On the other hand, when most people think of prejudice, they think of a negative action taken deliberately. However, there are unconscious or implicit prejudices that can affect your behavior or decisions without you noticing. These biases can have a significant impact on workplaces, as they determine who is recruited, hired, and promoted, according to the WomenForWomenEcuador medium.
The most common types of unconscious harm are affinity bias, ageism, attribution bias, beauty bias, confirmation bias, compliance bias, contrast effect, gender bias, halo/horns effect, name bias, and weight bias.
IBM attracts talent and empowers women's leadership
IBM understands diversity as part of the company's culture. Since its inception, the company has demonstrated this by applying its policies to all equally and assuming that female talent is not under discussion, that it is sufficiently proven, and that today it is certainly a business imperative.
One of these specific programs is the so-called Blue Talent. In each territory/organization, young women with potential are identified who are offered career models with specific training and follow-up, so that they can develop their full worth with support from mentoring, shadowing and invitations to special projects, according to a study called "ISOTES Women and Talent – Inspiring. Success stories in gender diversity" conducted by the consulting firm PwC.
Santander Commitment to Women’s Talent
The Santander Group considers that gender diversity brings value and enriches the team, the entity, and its customers. Having talented women in management is not only a matter of justice, it is also a matter of business and sustainability of the company's growth.
Energizer, Consider the Female Vision of Its Consumers
According to, a study called "ISOTES Woman and Talent – Inspiring.
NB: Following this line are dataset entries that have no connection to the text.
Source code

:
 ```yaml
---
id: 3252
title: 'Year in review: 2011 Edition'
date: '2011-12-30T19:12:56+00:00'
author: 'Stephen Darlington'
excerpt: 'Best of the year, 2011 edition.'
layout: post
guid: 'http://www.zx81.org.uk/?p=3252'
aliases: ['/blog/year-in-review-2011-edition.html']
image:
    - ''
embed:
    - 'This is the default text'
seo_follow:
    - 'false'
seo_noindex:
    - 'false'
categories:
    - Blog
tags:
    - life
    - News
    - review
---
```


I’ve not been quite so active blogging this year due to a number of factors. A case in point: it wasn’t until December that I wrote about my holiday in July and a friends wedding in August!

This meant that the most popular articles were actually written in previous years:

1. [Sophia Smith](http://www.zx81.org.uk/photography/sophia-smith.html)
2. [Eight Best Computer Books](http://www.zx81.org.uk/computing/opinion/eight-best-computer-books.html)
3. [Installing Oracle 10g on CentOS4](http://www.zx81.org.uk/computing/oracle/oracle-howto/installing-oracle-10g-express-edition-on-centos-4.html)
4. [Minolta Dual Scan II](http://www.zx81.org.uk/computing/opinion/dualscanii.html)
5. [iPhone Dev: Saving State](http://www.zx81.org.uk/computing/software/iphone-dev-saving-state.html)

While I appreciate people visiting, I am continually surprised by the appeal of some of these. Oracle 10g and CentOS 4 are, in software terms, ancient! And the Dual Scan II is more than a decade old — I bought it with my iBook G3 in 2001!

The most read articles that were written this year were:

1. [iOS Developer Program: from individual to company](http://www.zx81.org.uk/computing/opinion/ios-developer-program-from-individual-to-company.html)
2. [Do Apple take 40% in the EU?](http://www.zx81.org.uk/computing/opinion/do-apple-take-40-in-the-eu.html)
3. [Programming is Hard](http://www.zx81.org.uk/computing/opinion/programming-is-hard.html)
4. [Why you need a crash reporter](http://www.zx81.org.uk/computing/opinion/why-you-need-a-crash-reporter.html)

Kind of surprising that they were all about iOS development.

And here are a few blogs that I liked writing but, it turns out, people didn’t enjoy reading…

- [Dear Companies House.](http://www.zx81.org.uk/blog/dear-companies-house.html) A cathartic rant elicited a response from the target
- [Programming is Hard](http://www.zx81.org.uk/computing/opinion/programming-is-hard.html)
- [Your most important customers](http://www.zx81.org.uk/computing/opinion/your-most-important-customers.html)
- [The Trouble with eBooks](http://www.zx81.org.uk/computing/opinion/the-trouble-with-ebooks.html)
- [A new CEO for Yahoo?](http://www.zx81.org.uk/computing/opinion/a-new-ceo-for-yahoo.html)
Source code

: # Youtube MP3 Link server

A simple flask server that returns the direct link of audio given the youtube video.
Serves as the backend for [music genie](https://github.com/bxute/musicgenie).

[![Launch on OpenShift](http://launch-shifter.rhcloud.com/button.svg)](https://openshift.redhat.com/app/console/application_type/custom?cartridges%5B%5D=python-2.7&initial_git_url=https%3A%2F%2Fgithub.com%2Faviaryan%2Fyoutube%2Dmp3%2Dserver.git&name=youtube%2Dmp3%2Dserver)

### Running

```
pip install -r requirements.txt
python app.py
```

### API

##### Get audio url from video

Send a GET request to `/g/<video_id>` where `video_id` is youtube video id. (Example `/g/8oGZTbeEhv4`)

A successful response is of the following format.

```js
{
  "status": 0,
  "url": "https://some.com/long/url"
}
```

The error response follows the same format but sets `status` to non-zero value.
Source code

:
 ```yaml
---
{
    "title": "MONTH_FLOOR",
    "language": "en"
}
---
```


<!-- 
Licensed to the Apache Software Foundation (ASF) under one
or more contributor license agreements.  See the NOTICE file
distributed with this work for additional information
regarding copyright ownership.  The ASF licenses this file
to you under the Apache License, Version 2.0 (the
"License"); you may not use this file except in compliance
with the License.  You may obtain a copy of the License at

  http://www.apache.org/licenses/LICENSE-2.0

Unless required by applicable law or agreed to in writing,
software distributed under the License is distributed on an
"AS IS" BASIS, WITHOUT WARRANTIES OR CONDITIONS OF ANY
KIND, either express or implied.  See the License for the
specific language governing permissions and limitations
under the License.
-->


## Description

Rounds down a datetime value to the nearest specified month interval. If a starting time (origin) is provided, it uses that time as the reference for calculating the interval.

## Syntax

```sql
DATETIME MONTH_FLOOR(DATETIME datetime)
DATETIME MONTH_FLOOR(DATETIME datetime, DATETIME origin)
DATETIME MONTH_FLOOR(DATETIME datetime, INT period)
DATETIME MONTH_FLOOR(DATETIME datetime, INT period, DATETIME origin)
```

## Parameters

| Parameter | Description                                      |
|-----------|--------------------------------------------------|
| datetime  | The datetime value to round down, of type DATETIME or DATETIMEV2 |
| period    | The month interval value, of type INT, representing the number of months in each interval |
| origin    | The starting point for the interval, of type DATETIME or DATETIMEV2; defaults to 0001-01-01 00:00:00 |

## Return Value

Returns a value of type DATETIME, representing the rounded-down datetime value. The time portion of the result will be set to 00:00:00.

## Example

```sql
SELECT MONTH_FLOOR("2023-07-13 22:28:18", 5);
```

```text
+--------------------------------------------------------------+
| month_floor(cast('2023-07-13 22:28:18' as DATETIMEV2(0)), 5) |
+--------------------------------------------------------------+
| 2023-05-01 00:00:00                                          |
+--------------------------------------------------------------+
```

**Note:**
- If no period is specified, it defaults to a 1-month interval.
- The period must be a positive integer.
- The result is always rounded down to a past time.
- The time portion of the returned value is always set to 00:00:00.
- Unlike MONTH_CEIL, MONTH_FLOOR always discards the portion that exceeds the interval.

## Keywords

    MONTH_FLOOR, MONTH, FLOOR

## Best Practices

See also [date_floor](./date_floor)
Success stories in gender diversity" conducted by the consulting firm PwC, in Energizer, 64% of the workforce and 57% in the management team are women. Although their products (stacks, shaving, and sun care) are used by both sexes, in the end, the purchase decision is usually for women. Therefore, the company understands that having a good representation of women in your organization helps you better manage your business as well as improve in terms of growth.
Ways to Potentialize Inclusion and Diversity
Moreover, according to an interview with Enrique Montañés García, Senior Vice President, CHEP Southern Europe, he states that before because of the history of the logistics sector, there was limited access for women to management positions and that is why she believes that women should be committed and supported to the arrival of command positions in companies, according to a study called "Diversity and Inclusion: Opportunities for Companies," conducted by the Society and Responsible Companies Foundation (SERES).
According to José Guerra, Chief Sales & Marketing Officer author of the blog GOintegro, the strategies provided in the studios can fail easily, because having a great diversity among the collaborators is not enough if the people who make up it are not welcome. In other words, it is necessary to have a diverse workforce but also an inclusive work culture.